Segment Start: Input material

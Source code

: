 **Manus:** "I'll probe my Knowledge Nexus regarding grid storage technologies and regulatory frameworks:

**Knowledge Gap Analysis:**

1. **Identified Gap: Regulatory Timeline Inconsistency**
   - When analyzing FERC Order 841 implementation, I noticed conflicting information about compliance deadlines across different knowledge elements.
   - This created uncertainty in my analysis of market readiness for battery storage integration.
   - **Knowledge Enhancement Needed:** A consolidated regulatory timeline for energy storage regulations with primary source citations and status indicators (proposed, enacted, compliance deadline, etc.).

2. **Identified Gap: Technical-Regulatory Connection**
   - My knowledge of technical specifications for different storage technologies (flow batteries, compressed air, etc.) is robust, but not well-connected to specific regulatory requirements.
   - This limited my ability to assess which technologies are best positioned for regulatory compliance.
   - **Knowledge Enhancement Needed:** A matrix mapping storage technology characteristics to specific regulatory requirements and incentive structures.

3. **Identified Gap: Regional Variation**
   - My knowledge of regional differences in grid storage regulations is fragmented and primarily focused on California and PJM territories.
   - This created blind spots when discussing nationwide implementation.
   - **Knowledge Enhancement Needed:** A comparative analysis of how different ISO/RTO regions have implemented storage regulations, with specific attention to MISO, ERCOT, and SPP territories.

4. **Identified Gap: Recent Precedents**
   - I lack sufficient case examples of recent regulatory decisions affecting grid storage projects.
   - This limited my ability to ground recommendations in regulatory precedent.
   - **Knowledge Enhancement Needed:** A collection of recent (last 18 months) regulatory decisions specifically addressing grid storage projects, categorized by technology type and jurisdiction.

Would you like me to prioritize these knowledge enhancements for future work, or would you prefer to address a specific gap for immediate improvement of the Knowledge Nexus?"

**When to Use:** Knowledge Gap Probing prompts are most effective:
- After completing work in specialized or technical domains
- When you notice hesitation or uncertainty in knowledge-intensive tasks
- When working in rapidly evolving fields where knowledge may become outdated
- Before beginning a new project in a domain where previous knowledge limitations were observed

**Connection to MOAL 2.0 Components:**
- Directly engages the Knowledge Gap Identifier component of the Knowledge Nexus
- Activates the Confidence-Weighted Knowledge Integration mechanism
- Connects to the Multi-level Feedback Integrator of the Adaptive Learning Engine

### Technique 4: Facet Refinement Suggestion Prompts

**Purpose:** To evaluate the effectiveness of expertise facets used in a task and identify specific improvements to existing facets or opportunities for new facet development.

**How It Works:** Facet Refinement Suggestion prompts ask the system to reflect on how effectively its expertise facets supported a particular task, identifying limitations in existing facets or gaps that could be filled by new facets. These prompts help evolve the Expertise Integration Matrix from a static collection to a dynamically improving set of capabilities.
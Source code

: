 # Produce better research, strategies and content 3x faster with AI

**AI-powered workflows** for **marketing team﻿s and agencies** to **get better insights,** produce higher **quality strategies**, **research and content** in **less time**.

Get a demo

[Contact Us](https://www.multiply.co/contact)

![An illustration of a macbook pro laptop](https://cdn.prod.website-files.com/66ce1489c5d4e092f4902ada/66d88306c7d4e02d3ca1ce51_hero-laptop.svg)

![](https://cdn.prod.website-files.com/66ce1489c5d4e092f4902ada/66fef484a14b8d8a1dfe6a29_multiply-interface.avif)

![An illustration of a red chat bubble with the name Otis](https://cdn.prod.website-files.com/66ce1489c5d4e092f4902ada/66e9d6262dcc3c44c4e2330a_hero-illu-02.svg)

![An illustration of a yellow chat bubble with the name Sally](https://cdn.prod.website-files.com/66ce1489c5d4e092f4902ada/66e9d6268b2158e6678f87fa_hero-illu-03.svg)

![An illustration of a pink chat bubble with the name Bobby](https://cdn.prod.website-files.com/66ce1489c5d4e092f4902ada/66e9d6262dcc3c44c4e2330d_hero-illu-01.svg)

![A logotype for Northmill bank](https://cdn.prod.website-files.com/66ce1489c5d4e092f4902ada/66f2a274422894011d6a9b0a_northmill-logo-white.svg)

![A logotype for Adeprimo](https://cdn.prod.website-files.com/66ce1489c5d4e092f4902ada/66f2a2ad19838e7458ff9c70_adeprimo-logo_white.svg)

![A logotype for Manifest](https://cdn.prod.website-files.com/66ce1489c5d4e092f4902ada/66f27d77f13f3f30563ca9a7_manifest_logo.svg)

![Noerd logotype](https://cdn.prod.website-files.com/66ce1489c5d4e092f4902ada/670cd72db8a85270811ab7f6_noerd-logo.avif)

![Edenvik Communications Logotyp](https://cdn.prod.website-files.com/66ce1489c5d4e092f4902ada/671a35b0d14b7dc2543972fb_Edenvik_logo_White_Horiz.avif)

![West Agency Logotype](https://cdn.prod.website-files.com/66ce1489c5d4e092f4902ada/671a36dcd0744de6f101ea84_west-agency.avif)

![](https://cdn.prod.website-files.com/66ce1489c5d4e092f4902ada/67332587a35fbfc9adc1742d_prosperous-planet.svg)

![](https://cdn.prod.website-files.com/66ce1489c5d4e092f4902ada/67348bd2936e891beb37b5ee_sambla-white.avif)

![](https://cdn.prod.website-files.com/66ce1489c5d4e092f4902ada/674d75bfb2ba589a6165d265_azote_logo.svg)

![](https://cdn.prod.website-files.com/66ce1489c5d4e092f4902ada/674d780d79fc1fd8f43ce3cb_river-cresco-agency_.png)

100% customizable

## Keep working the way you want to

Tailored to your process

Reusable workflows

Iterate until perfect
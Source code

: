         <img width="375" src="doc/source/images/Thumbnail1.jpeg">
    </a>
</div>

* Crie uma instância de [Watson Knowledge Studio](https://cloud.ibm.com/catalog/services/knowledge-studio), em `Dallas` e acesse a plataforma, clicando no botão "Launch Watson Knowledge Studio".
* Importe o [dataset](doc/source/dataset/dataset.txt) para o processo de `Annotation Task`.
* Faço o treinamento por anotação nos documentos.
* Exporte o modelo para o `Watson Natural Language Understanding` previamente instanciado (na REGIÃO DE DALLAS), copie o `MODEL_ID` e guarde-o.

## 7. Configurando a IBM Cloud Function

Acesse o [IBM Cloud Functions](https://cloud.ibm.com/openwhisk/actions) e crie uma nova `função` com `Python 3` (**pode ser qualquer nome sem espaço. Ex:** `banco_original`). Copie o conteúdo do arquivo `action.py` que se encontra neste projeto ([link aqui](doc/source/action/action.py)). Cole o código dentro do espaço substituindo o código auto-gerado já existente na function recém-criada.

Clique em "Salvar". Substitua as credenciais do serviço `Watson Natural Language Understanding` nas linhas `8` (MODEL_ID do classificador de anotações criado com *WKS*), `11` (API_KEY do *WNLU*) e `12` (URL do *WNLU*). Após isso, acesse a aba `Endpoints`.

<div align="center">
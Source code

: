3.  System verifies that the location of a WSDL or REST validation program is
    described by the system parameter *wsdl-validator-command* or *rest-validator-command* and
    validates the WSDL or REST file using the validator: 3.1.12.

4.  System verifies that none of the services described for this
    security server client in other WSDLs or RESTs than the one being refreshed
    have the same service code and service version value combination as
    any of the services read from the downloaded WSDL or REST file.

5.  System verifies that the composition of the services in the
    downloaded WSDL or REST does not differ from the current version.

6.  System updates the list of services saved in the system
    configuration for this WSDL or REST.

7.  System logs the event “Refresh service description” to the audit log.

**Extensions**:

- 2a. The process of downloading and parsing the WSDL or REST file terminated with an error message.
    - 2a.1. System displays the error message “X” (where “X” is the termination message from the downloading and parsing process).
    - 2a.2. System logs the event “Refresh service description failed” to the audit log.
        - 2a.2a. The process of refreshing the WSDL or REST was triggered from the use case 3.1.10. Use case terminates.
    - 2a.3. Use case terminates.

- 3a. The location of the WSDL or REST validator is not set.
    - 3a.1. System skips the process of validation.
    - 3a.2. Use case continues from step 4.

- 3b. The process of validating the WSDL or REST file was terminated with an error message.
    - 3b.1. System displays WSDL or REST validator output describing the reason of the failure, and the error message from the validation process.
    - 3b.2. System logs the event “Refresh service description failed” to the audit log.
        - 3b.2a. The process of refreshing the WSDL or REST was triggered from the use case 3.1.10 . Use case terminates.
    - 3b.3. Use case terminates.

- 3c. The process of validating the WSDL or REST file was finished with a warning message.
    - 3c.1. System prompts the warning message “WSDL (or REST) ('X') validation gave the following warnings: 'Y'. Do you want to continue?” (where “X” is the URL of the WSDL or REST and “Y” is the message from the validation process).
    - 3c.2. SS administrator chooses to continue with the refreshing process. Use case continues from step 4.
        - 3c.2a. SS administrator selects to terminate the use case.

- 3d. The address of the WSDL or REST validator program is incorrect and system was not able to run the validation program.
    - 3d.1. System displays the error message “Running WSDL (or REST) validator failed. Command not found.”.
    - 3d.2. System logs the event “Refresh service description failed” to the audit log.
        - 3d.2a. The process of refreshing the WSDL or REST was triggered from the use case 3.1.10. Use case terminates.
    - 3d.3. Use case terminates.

Segment End: Input material

Exercise directions | Look above and return each line of the records exactly, from the very first through the line with "3. **Identified Gap: Regional Variation**", both included.

Solved problem |
Source code

: **Manus:** "I'll probe my Knowledge Nexus regarding grid storage technologies and regulatory frameworks:

**Knowledge Gap Analysis:**

1. **Identified Gap: Regulatory Timeline Inconsistency**
   - When analyzing FERC Order 841 implementation, I noticed conflicting information about compliance deadlines across different knowledge elements.
   - This created uncertainty in my analysis of market readiness for battery storage integration.
   - **Knowledge Enhancement Needed:** A consolidated regulatory timeline for energy storage regulations with primary source citations and status indicators (proposed, enacted, compliance deadline, etc.).

2. **Identified Gap: Technical-Regulatory Connection**
   - My knowledge of technical specifications for different storage technologies (flow batteries, compressed air, etc.) is robust, but not well-connected to specific regulatory requirements.
   - This limited my ability to assess which technologies are best positioned for regulatory compliance.
   - **Knowledge Enhancement Needed:** A matrix mapping storage technology characteristics to specific regulatory requirements and incentive structures.

3. **Identified Gap: Regional Variation**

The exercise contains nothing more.